Susan Burns suppresses a smile. “Captain, I assume this ‘boringly normal run-of-the-mill-guy’ does not turn the key.”
“Jericho a missileer? Hardly. When he’s not AWOL, he mops up the sump.”
Jericho clears his throat. “Begging the captain’s pardon, I maintain the launch eject gas generators, sir.”
“You pathetic excuse for an airman,” Pukowlski fumes. “Sergeant, you just earned yourself a job so deep in the hole you can apply for Chinese citizenship!”
“So this sergeant’s duties are underground?” Susan asks, the shadow of a thought crossing her face.
Pukowlski is puzzled. “Yeah, why? Can you think of a way we can leave him there when we implode the silo?”
“I think I’ve found my first guinea pig.”
“Jericho ain’t crazy, doc. Lazy and stupid maybe, but not crazy.”
“Thank you, sir,” Jericho says.
Susan Burns studies him. “I think there’s more to Sergeant Jack Jericho than meets the eye.” She looks him up and down, and at that moment, the tail of a fish emerges from his boxers. “Sergeant, is that a trout in your shorts, or are you just happy to see me?”
Jericho is too embarrassed to answer.
Pukowlski is apoplectic. “Dammit, Jericho! You were under strict orders to complete your perimeter duties and return immediately to the base, not go fishing.”
“Fishing, sir?”
“Yeah, fishing.

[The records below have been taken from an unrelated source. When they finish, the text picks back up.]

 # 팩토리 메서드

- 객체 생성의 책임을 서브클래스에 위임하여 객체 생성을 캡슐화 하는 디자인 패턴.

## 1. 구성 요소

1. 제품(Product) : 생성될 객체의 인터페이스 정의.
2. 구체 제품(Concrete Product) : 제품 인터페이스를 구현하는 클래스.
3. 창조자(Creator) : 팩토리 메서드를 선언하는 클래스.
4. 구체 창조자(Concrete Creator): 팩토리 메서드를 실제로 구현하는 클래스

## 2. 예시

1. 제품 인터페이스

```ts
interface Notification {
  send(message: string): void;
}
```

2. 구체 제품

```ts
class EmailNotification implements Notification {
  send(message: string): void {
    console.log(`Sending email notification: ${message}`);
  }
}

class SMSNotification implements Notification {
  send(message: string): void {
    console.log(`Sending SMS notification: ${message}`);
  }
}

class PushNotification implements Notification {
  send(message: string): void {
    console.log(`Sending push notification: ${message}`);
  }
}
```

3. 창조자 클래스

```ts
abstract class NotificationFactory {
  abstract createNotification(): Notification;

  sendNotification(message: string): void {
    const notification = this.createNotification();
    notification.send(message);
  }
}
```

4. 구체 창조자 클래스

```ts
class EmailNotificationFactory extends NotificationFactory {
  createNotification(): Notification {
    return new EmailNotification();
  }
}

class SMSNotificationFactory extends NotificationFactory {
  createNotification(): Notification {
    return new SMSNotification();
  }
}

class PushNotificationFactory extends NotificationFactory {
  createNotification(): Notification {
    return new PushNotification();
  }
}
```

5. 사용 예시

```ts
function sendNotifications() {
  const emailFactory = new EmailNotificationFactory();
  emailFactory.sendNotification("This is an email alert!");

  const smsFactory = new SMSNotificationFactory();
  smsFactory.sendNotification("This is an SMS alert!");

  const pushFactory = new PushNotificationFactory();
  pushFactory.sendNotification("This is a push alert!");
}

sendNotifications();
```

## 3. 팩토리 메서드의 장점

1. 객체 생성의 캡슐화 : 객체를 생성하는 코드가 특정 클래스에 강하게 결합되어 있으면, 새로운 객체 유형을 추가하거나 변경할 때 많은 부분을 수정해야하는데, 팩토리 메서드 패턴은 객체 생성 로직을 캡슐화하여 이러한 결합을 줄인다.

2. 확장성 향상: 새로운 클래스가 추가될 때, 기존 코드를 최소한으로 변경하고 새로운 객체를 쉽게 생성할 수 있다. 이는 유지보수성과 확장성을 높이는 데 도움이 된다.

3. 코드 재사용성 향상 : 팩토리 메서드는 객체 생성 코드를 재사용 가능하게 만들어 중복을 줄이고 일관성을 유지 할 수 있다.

You expect me to believe that rainbow just jumped into your shorts.”
“No, sir. But fish have been known to leap into my boat just to save time.”
Dr. Burns clears her throat and says, almost apologetically. “I’m afraid I have to agree with the captain’s conclusion that you’ve been fishing, sergeant. Even Henry David Thoreau would find the evidence compelling.”
“Who?” Pukowlski demands.
“A writer fellow,” Jericho helps out. “He said that sometimes circumstantial evidence is very strong, ‘as when you find a trout in the milk.’”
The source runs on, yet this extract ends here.